Single by Queens of the Stone Age

from the album Rated R
- Released: November 27, 2000
- Recorded: 2000
- Genre: Stoner rock; punk rock;
- Length: 2:43
- Label: Interscope
- Songwriters: Josh Homme; Nick Oliveri;
- Producers: Josh Homme; Chris Goss;

Queens of the Stone Age singles chronology
| "The Lost Art of Keeping a Secret" (2000) | "Feel Good Hit of the Summer" (2000) | "No One Knows" (2002) |

Audio sample
- "Feel Good Hit of the Summer"file; help;

= Feel Good Hit of the Summer =

2000 single by Queens of the Stone Age

"Feel Good Hit of the Summer" is a song by American rock band Queens of the Stone Age and written by band members Josh Homme and Nick Oliveri. It is the opening track of their second album, Rated R, and the second single to be released from it. The song also accompanied the UK release of the album on a separate CD entitled Rated U. Judas Priest vocalist Rob Halford, at the time fronting his solo band, contributed backing vocals on the song. Upon the album's release, "Feel Good Hit of the Summer" had particular attention drawn to it due to the song's focus on drugs. Despite this, critical reception to the song was generally positive, with various critics considering it a highlight of the album.
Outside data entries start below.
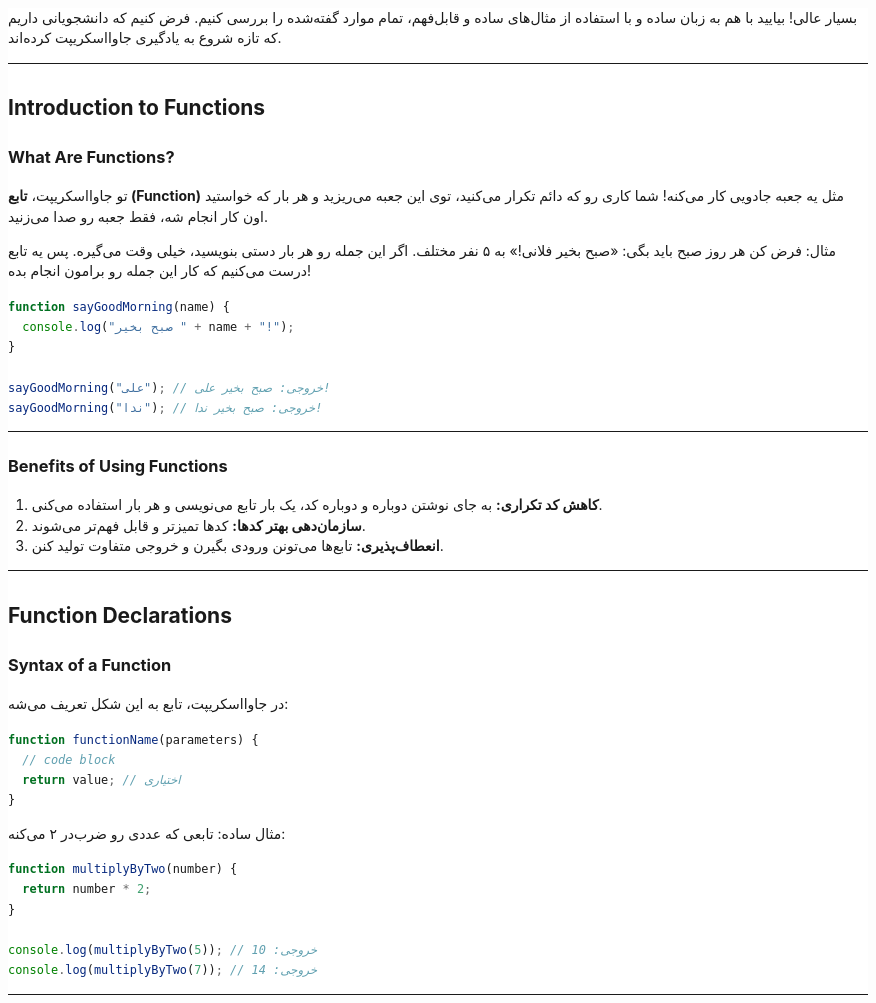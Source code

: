 بسیار عالی! بیایید با هم به زبان ساده و با استفاده از مثال‌های ساده و قابل‌فهم، تمام موارد گفته‌شده را بررسی کنیم. فرض کنیم که دانشجویانی داریم که تازه شروع به یادگیری جاوااسکریپت کرده‌اند.

---

## **Introduction to Functions**

### **What Are Functions?**
تو جاوااسکریپت، **تابع (Function)** مثل یه جعبه جادویی کار می‌کنه! شما کاری رو که دائم تکرار می‌کنید، توی این جعبه می‌ریزید و هر بار که خواستید اون کار انجام شه، فقط جعبه رو صدا می‌زنید. 

مثال:
فرض کن هر روز صبح باید بگی: «صبح بخیر فلانی!» به ۵ نفر مختلف. اگر این جمله رو هر بار دستی بنویسید، خیلی وقت می‌گیره. پس یه تابع درست می‌کنیم که کار این جمله رو برامون انجام بده!

```javascript
function sayGoodMorning(name) {
  console.log("صبح بخیر " + name + "!");
}

sayGoodMorning("علی"); // خروجی: صبح بخیر علی!
sayGoodMorning("ندا"); // خروجی: صبح بخیر ندا!
```

---

### **Benefits of Using Functions**
1. **کاهش کد تکراری:** به جای نوشتن دوباره و دوباره کد، یک بار تابع می‌نویسی و هر بار استفاده می‌کنی.
2. **سازمان‌دهی بهتر کدها:** کدها تمیزتر و قابل فهم‌تر می‌شوند.
3. **انعطاف‌پذیری:** تابع‌ها می‌تونن ورودی بگیرن و خروجی متفاوت تولید کنن.

---

## **Function Declarations**

### **Syntax of a Function**

در جاوااسکریپت، تابع به این شکل تعریف می‌شه:

```javascript
function functionName(parameters) {
  // code block
  return value; // اختیاری
}
```

مثال ساده:
تابعی که عددی رو ضرب‌در ۲ می‌کنه:

```javascript
function multiplyByTwo(number) {
  return number * 2;
}

console.log(multiplyByTwo(5)); // خروجی: 10
console.log(multiplyByTwo(7)); // خروجی: 14
```

---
==Background and writing==

Josh Homme claimed the song was conceived after his three-day Millennium party. The song's lyrics are merely a list of drugs repeated throughout. The drugs listed in the verses are nicotine, Valium, Vicodin, marijuana, ecstasy and alcohol, with cocaine mentioned throughout the chorus. Homme has hinted that the song is a direct reference to the band's stoner rock label:

["Feel Good Hit of the Summer"] might be like a knife in the neck of stoner rock. It's hard to tell, and I think that's the good part about it. Look, you're always going to get labeled with something. Stoner rock is kind of a dumbing-down label, and that's why I don't gravitate toward it.

On multiple occasions, Homme has also referred to the song as a "social experiment" in regards to how the public would approach it. He has also stated that despite the heavy drugs content in the track, the band's stance was left ambiguous, stating that "there's no endorsement" and that "[the song] doesn't say yes or no". Chris Goss, who co-produced Rated R with Homme under the pseudonym The 5:15ers, later stated that the track was intended to be a "joke" and a "funny song". He also commented that it was originally recorded as a chant at the end of the album, but its effectiveness resulted in its expansion into a full song and usage as the opener.
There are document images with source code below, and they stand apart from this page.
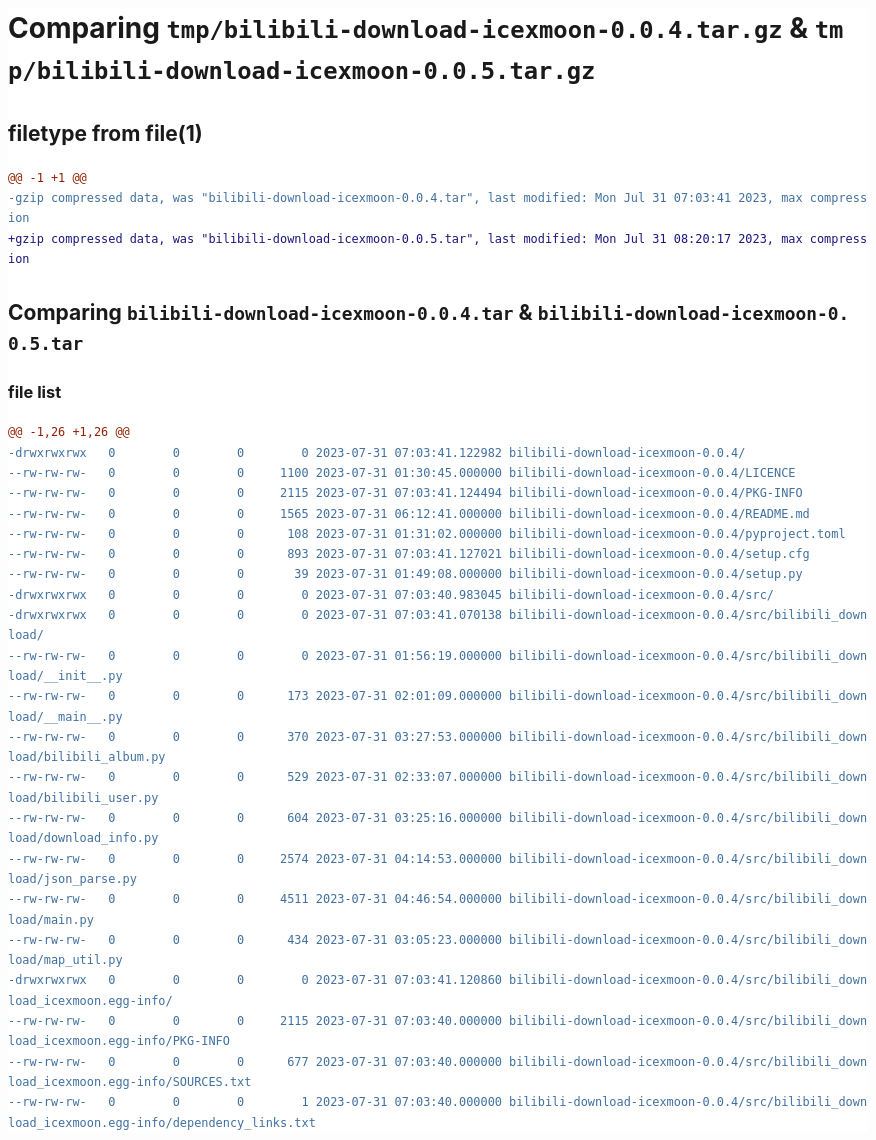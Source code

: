 # Comparing `tmp/bilibili-download-icexmoon-0.0.4.tar.gz` & `tmp/bilibili-download-icexmoon-0.0.5.tar.gz`

## filetype from file(1)

```diff
@@ -1 +1 @@
-gzip compressed data, was "bilibili-download-icexmoon-0.0.4.tar", last modified: Mon Jul 31 07:03:41 2023, max compression
+gzip compressed data, was "bilibili-download-icexmoon-0.0.5.tar", last modified: Mon Jul 31 08:20:17 2023, max compression
```

## Comparing `bilibili-download-icexmoon-0.0.4.tar` & `bilibili-download-icexmoon-0.0.5.tar`

### file list

```diff
@@ -1,26 +1,26 @@
-drwxrwxrwx   0        0        0        0 2023-07-31 07:03:41.122982 bilibili-download-icexmoon-0.0.4/
--rw-rw-rw-   0        0        0     1100 2023-07-31 01:30:45.000000 bilibili-download-icexmoon-0.0.4/LICENCE
--rw-rw-rw-   0        0        0     2115 2023-07-31 07:03:41.124494 bilibili-download-icexmoon-0.0.4/PKG-INFO
--rw-rw-rw-   0        0        0     1565 2023-07-31 06:12:41.000000 bilibili-download-icexmoon-0.0.4/README.md
--rw-rw-rw-   0        0        0      108 2023-07-31 01:31:02.000000 bilibili-download-icexmoon-0.0.4/pyproject.toml
--rw-rw-rw-   0        0        0      893 2023-07-31 07:03:41.127021 bilibili-download-icexmoon-0.0.4/setup.cfg
--rw-rw-rw-   0        0        0       39 2023-07-31 01:49:08.000000 bilibili-download-icexmoon-0.0.4/setup.py
-drwxrwxrwx   0        0        0        0 2023-07-31 07:03:40.983045 bilibili-download-icexmoon-0.0.4/src/
-drwxrwxrwx   0        0        0        0 2023-07-31 07:03:41.070138 bilibili-download-icexmoon-0.0.4/src/bilibili_download/
--rw-rw-rw-   0        0        0        0 2023-07-31 01:56:19.000000 bilibili-download-icexmoon-0.0.4/src/bilibili_download/__init__.py
--rw-rw-rw-   0        0        0      173 2023-07-31 02:01:09.000000 bilibili-download-icexmoon-0.0.4/src/bilibili_download/__main__.py
--rw-rw-rw-   0        0        0      370 2023-07-31 03:27:53.000000 bilibili-download-icexmoon-0.0.4/src/bilibili_download/bilibili_album.py
--rw-rw-rw-   0        0        0      529 2023-07-31 02:33:07.000000 bilibili-download-icexmoon-0.0.4/src/bilibili_download/bilibili_user.py
--rw-rw-rw-   0        0        0      604 2023-07-31 03:25:16.000000 bilibili-download-icexmoon-0.0.4/src/bilibili_download/download_info.py
--rw-rw-rw-   0        0        0     2574 2023-07-31 04:14:53.000000 bilibili-download-icexmoon-0.0.4/src/bilibili_download/json_parse.py
--rw-rw-rw-   0        0        0     4511 2023-07-31 04:46:54.000000 bilibili-download-icexmoon-0.0.4/src/bilibili_download/main.py
--rw-rw-rw-   0        0        0      434 2023-07-31 03:05:23.000000 bilibili-download-icexmoon-0.0.4/src/bilibili_download/map_util.py
-drwxrwxrwx   0        0        0        0 2023-07-31 07:03:41.120860 bilibili-download-icexmoon-0.0.4/src/bilibili_download_icexmoon.egg-info/
--rw-rw-rw-   0        0        0     2115 2023-07-31 07:03:40.000000 bilibili-download-icexmoon-0.0.4/src/bilibili_download_icexmoon.egg-info/PKG-INFO
--rw-rw-rw-   0        0        0      677 2023-07-31 07:03:40.000000 bilibili-download-icexmoon-0.0.4/src/bilibili_download_icexmoon.egg-info/SOURCES.txt
--rw-rw-rw-   0        0        0        1 2023-07-31 07:03:40.000000 bilibili-download-icexmoon-0.0.4/src/bilibili_download_icexmoon.egg-info/dependency_links.txt
```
Though it was Josh Homme who provided lead vocals, there are several other vocalists present on the track. Judas Priest lead singer Rob Halford was in a neighbouring studio when this song was first recorded and ended up singing backing vocals at the band's request, calling the lyrics a "rock and roll cocktail". Halford's performance was only used in the final chorus of the track, though this was enough to have him credited alongside Nick Oliveri, Wendy Ray Moan and Nick Eldorado as providing backing vocals. The song features again on Rated R as a reprise after the eighth track "In the Fade".

==Reception==
Due to the frequency and blatant nature of the drug references in "Feel Good Hit of the Summer", a number of radio stations refused to play it. Wal-Mart initially refused to sell Rated R unless the song was removed from the album or a warning label placed upon it, though the band successfully argued that the cover and name of the album were warnings in themselves.
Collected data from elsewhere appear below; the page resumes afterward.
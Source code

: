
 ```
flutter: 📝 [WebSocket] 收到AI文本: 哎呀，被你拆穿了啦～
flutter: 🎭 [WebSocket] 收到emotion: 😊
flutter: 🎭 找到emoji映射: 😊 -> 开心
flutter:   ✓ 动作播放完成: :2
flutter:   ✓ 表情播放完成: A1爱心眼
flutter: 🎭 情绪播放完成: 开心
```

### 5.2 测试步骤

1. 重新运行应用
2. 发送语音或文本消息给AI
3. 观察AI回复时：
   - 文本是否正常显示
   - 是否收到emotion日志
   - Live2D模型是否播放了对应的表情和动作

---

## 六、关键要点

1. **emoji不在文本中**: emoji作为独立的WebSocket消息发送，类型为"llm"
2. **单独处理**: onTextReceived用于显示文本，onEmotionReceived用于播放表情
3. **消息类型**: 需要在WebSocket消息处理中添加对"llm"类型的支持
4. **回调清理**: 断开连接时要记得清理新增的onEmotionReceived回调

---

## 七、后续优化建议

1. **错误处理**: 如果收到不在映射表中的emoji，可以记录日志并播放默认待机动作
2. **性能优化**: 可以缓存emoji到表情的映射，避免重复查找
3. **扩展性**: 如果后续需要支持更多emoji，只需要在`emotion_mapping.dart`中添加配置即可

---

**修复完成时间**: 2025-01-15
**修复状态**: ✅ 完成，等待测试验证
Critically, the song fared well and was chosen as a highlight of Rated R by The Guardian, Robert Christgau, and numerous others. In reference to the song, NME said in their review of the album that "Among modern American rock moments, it stands alongside "Smells Like Teen Spirit" or RATM's "Killing in the Name", such is its irresistible, instant impact", also labelling it an "anthem". Rolling Stone similarly likened the track to "unreleased Nirvana". Steve Huey of Allmusic wasn't so taken with the song, branding it "tiresome" and chastising its usage for a reprisal.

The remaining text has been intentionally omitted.